DATA TO PROCESS
=======
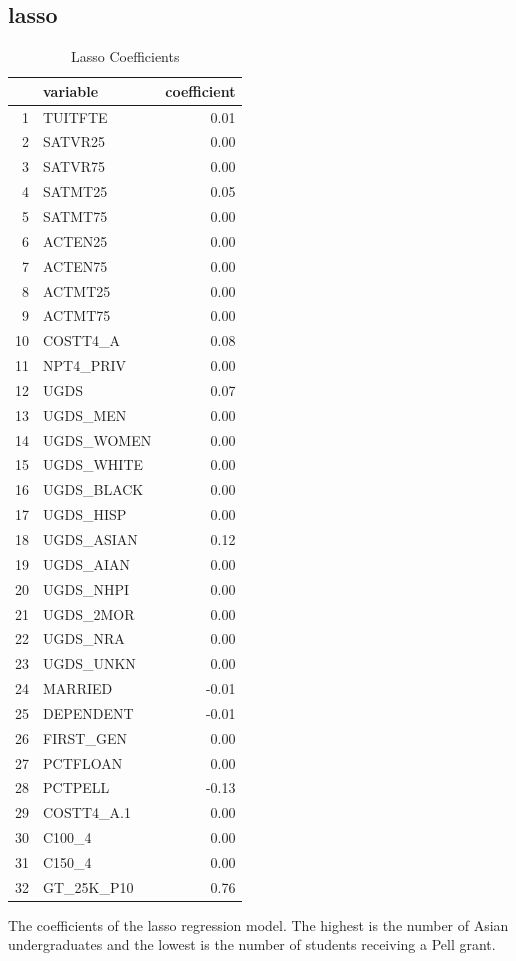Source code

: \documentclass{article}
\begin{document}
\subsection{lasso}

\begin{table}[ht]
\centering
\begin{tabular}{rlr}
  \hline
 & variable & coefficient \\ 
  \hline
1 & TUITFTE & 0.01 \\ 
  2 & SATVR25 & 0.00 \\ 
  3 & SATVR75 & 0.00 \\ 
  4 & SATMT25 & 0.05 \\ 
  5 & SATMT75 & 0.00 \\ 
  6 & ACTEN25 & 0.00 \\ 
  7 & ACTEN75 & 0.00 \\ 
  8 & ACTMT25 & 0.00 \\ 
  9 & ACTMT75 & 0.00 \\ 
  10 & COSTT4\_A & 0.08 \\ 
  11 & NPT4\_PRIV & 0.00 \\ 
  12 & UGDS & 0.07 \\ 
  13 & UGDS\_MEN & 0.00 \\ 
  14 & UGDS\_WOMEN & 0.00 \\ 
  15 & UGDS\_WHITE & 0.00 \\ 
  16 & UGDS\_BLACK & 0.00 \\ 
  17 & UGDS\_HISP & 0.00 \\ 
  18 & UGDS\_ASIAN & 0.12 \\ 
  19 & UGDS\_AIAN & 0.00 \\ 
  20 & UGDS\_NHPI & 0.00 \\ 
  21 & UGDS\_2MOR & 0.00 \\ 
  22 & UGDS\_NRA & 0.00 \\ 
  23 & UGDS\_UNKN & 0.00 \\ 
  24 & MARRIED & -0.01 \\ 
  25 & DEPENDENT & -0.01 \\ 
  26 & FIRST\_GEN & 0.00 \\ 
  27 & PCTFLOAN & 0.00 \\ 
  28 & PCTPELL & -0.13 \\ 
  29 & COSTT4\_A.1 & 0.00 \\ 
  30 & C100\_4 & 0.00 \\ 
  31 & C150\_4 & 0.00 \\ 
  32 & GT\_25K\_P10 & 0.76 \\ 
   \hline
\end{tabular}
\caption{Lasso Coefficients} 
\end{table}
The coefficients of the lasso regression model. The highest is the number of Asian undergraduates and the lowest is the number of students receiving a Pell grant.
\end{document}
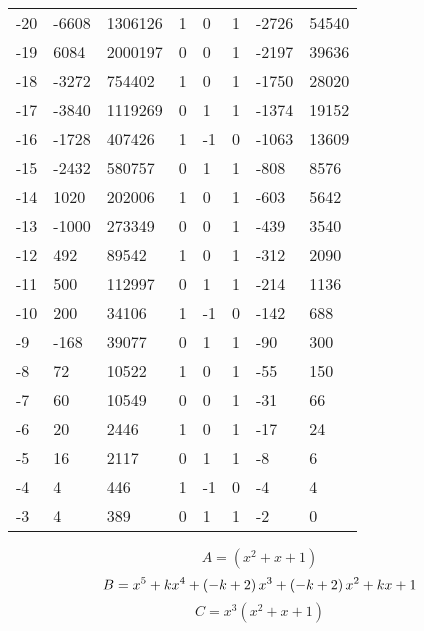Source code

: \documentclass{amsart}
\begin{document}
\begin{longtable}{|l|l|l|lllll|}
-20&-6608&1306126&1&0&1&-2726&54540\\
-19&6084&2000197&0&0&1&-2197&39636\\
-18&-3272&754402&1&0&1&-1750&28020\\
-17&-3840&1119269&0&1&1&-1374&19152\\
-16&-1728&407426&1&-1&0&-1063&13609\\
-15&-2432&580757&0&1&1&-808&8576\\
-14&1020&202006&1&0&1&-603&5642\\
-13&-1000&273349&0&0&1&-439&3540\\
-12&492&89542&1&0&1&-312&2090\\
-11&500&112997&0&1&1&-214&1136\\
-10&200&34106&1&-1&0&-142&688\\
-9&-168&39077&0&1&1&-90&300\\
-8&72&10522&1&0&1&-55&150\\
-7&60&10549&0&0&1&-31&66\\
-6&20&2446&1&0&1&-17&24\\
-5&16&2117&0&1&1&-8&6\\
-4&4&446&1&-1&0&-4&4\\
-3&4&389&0&1&1&-2&0\\
\hline
\end{longtable}
$$A=(x^2
 + x
 + 1)$$
$$B=x^5
 + k\*x^4
 + \left(-k
 + 2\right) \*x^3
 + \left(-k
 + 2\right) \*x^2
 + k\*x
 + 1$$
$$C=x^3(x^2
 + x
 + 1)$$
\end{document}
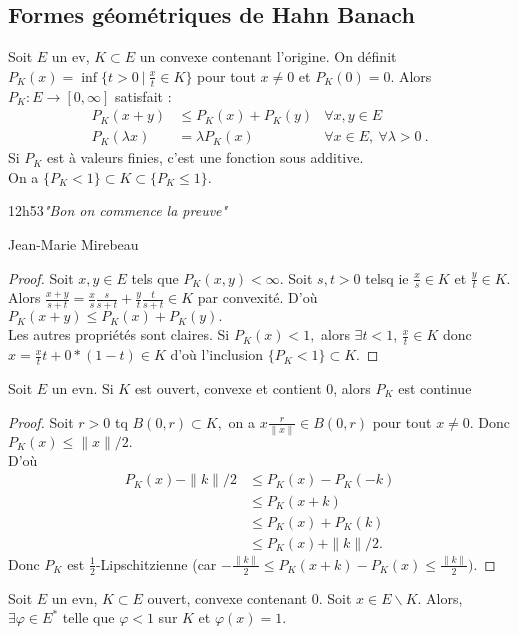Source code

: \subsection{Formes géométriques de Hahn Banach}
\begin{propriete}
    Soit $E$ un ev, $K\subset E$ un convexe contenant l'origine. On définit $P_K(x)=\inf \{t>0\ |\ \frac{x}{t}\in K\} $ pour tout $x\neq 0$ et $P_K(0)=0.$ Alors $P_K:E\to [0,\infty ]$ satisfait :
    \begin{align*}
        P_K(x+y) &\le P_K(x)+P_K(y) &\forall x,y\in E\  \\
        P_K(\lambda x) &= \lambda P_K(x) &\forall x\in E,\  \forall \lambda>0\
    .\end{align*}
    Si $P_K$ est à valeurs finies, c'est une fonction sous additive. \\
    On a $\{P_K<1\} \subset K\subset \{P_K\le 1\} .$
\end{propriete}
\epigraph{12h53\itshape "Bon on commence la preuve"}{Jean-Marie Mirebeau}
\begin{proof}
    Soit $x,y\in E$ tels que $P_K(x,y)<\infty $. Soit $s,t>0$ telsq ie $\frac{x}{s}\in K$ et $\frac{y}{t}\in K.$ Alors $\frac{x+y}{s+t}=\frac{x}{s}\frac{s}{s+t}+\frac{y}{t}\frac{t}{s+t}\in K$ par convexité. D'où $P_K(x+y)\le P_K(x)+P_K(y).$\\
    Les autres propriétés sont claires. Si $P_K(x)<1,$ alors $\exists t<1$, $\frac{x}{t}\in K$ donc $x=\frac{x}{t}t+0*(1-t)\in K$ d'où l'inclusion $\{P_K<1\} \subset K.$
\end{proof}
\begin{lemme}
    Soit $E$ un evn. Si $K$ est ouvert, convexe et contient 0, alors $P_K$ est continue
\end{lemme}
\begin{proof}
    Soit $r>0$ tq $B(0,r)\subset K,$ on a $x\frac{r}{\|x\|}\in B(0,r)$ pour tout $x\neq 0.$ Donc $P_K(x)\le \|x\|/2.$ \\
    D'où 
    \begin{align*}
        P_K(x)-\|k\|/2&\le P_K(x)-P_K(-k)\\
        &\le P_K(x+k)\\
        &\le P_K(x)+P_K(k)\\
        &\le P_K(x)+\|k\|/2.
    \end{align*}
    Donc $P_K$ est $\frac{1}{2}$-Lipschitzienne (car $-\frac{\|k\|}{2}\le P_K(x+k)-P_K(x)\le \frac{\|k\|}{2}).$
\end{proof}
\begin{theoreme}
    Soit $E$ un evn, $K\subset E$ ouvert, convexe contenant  0. Soit $x\in E \backslash K.$ Alors, $\exists \varphi \in E^*$ telle que $\varphi <1$ sur $K$ et $\varphi (x)=1.$
\end{theoreme}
=======
TASK PROMPT
Your task is to return every entry exactly as it was written, with the pictures removed.

WRITTEN ANSWER
Source code

: \documentclass{article}
\begin{document}
\subsection{lasso}

\begin{table}[ht]
\centering
\begin{tabular}{rlr}
  \hline
 & variable & coefficient \\ 
  \hline
1 & TUITFTE & 0.01 \\ 
  2 & SATVR25 & 0.00 \\ 
  3 & SATVR75 & 0.00 \\ 
  4 & SATMT25 & 0.05 \\ 
  5 & SATMT75 & 0.00 \\ 
  6 & ACTEN25 & 0.00 \\ 
  7 & ACTEN75 & 0.00 \\ 
  8 & ACTMT25 & 0.00 \\ 
  9 & ACTMT75 & 0.00 \\ 
  10 & COSTT4\_A & 0.08 \\ 
  11 & NPT4\_PRIV & 0.00 \\ 
  12 & UGDS & 0.07 \\ 
  13 & UGDS\_MEN & 0.00 \\ 
  14 & UGDS\_WOMEN & 0.00 \\ 
  15 & UGDS\_WHITE & 0.00 \\ 
  16 & UGDS\_BLACK & 0.00 \\ 
  17 & UGDS\_HISP & 0.00 \\ 
  18 & UGDS\_ASIAN & 0.12 \\ 
  19 & UGDS\_AIAN & 0.00 \\ 
  20 & UGDS\_NHPI & 0.00 \\ 
  21 & UGDS\_2MOR & 0.00 \\ 
  22 & UGDS\_NRA & 0.00 \\ 
  23 & UGDS\_UNKN & 0.00 \\ 
  24 & MARRIED & -0.01 \\ 
  25 & DEPENDENT & -0.01 \\ 
  26 & FIRST\_GEN & 0.00 \\ 
  27 & PCTFLOAN & 0.00 \\ 
  28 & PCTPELL & -0.13 \\ 
  29 & COSTT4\_A.1 & 0.00 \\ 
  30 & C100\_4 & 0.00 \\ 
  31 & C150\_4 & 0.00 \\ 
  32 & GT\_25K\_P10 & 0.76 \\ 
   \hline
\end{tabular}
\caption{Lasso Coefficients} 
\end{table}
The coefficients of the lasso regression model. The highest is the number of Asian undergraduates and the lowest is the number of students receiving a Pell grant.
\end{document}
Source code

: \documentclass{amsart}
\begin{document}
\begin{longtable}{|l|l|l|lllll|}
-20&-6608&1306126&1&0&1&-2726&54540\\
-19&6084&2000197&0&0&1&-2197&39636\\
-18&-3272&754402&1&0&1&-1750&28020\\
-17&-3840&1119269&0&1&1&-1374&19152\\
-16&-1728&407426&1&-1&0&-1063&13609\\
-15&-2432&580757&0&1&1&-808&8576\\
-14&1020&202006&1&0&1&-603&5642\\
-13&-1000&273349&0&0&1&-439&3540\\
-12&492&89542&1&0&1&-312&2090\\
-11&500&112997&0&1&1&-214&1136\\
-10&200&34106&1&-1&0&-142&688\\
-9&-168&39077&0&1&1&-90&300\\
-8&72&10522&1&0&1&-55&150\\
-7&60&10549&0&0&1&-31&66\\
-6&20&2446&1&0&1&-17&24\\
-5&16&2117&0&1&1&-8&6\\
-4&4&446&1&-1&0&-4&4\\
-3&4&389&0&1&1&-2&0\\
\hline
\end{longtable}
$$A=(x^2
 + x
 + 1)$$
$$B=x^5
 + k\*x^4
 + \left(-k
 + 2\right) \*x^3
 + \left(-k
 + 2\right) \*x^2
 + k\*x
 + 1$$
$$C=x^3(x^2
 + x
 + 1)$$
\end{document}
Source code

: \subsection{Formes géométriques de Hahn Banach}
\begin{propriete}
    Soit $E$ un ev, $K\subset E$ un convexe contenant l'origine. On définit $P_K(x)=\inf \{t>0\ |\ \frac{x}{t}\in K\} $ pour tout $x\neq 0$ et $P_K(0)=0.$ Alors $P_K:E\to [0,\infty ]$ satisfait :
    \begin{align*}
        P_K(x+y) &\le P_K(x)+P_K(y) &\forall x,y\in E\  \\
        P_K(\lambda x) &= \lambda P_K(x) &\forall x\in E,\  \forall \lambda>0\
    .\end{align*}
    Si $P_K$ est à valeurs finies, c'est une fonction sous additive. \\
    On a $\{P_K<1\} \subset K\subset \{P_K\le 1\} .$
\end{propriete}
\epigraph{12h53\itshape "Bon on commence la preuve"}{Jean-Marie Mirebeau}
\begin{proof}
    Soit $x,y\in E$ tels que $P_K(x,y)<\infty $. Soit $s,t>0$ telsq ie $\frac{x}{s}\in K$ et $\frac{y}{t}\in K.$ Alors $\frac{x+y}{s+t}=\frac{x}{s}\frac{s}{s+t}+\frac{y}{t}\frac{t}{s+t}\in K$ par convexité. D'où $P_K(x+y)\le P_K(x)+P_K(y).$\\
    Les autres propriétés sont claires. Si $P_K(x)<1,$ alors $\exists t<1$, $\frac{x}{t}\in K$ donc $x=\frac{x}{t}t+0*(1-t)\in K$ d'où l'inclusion $\{P_K<1\} \subset K.$
\end{proof}
\begin{lemme}
    Soit $E$ un evn. Si $K$ est ouvert, convexe et contient 0, alors $P_K$ est continue
\end{lemme}
\begin{proof}
    Soit $r>0$ tq $B(0,r)\subset K,$ on a $x\frac{r}{\|x\|}\in B(0,r)$ pour tout $x\neq 0.$ Donc $P_K(x)\le \|x\|/2.$ \\
    D'où 
    \begin{align*}
        P_K(x)-\|k\|/2&\le P_K(x)-P_K(-k)\\
        &\le P_K(x+k)\\
        &\le P_K(x)+P_K(k)\\
        &\le P_K(x)+\|k\|/2.
    \end{align*}
    Donc $P_K$ est $\frac{1}{2}$-Lipschitzienne (car $-\frac{\|k\|}{2}\le P_K(x+k)-P_K(x)\le \frac{\|k\|}{2}).$
\end{proof}
\begin{theoreme}
    Soit $E$ un evn, $K\subset E$ ouvert, convexe contenant  0. Soit $x\in E \backslash K.$ Alors, $\exists \varphi \in E^*$ telle que $\varphi <1$ sur $K$ et $\varphi (x)=1.$
\end{theoreme}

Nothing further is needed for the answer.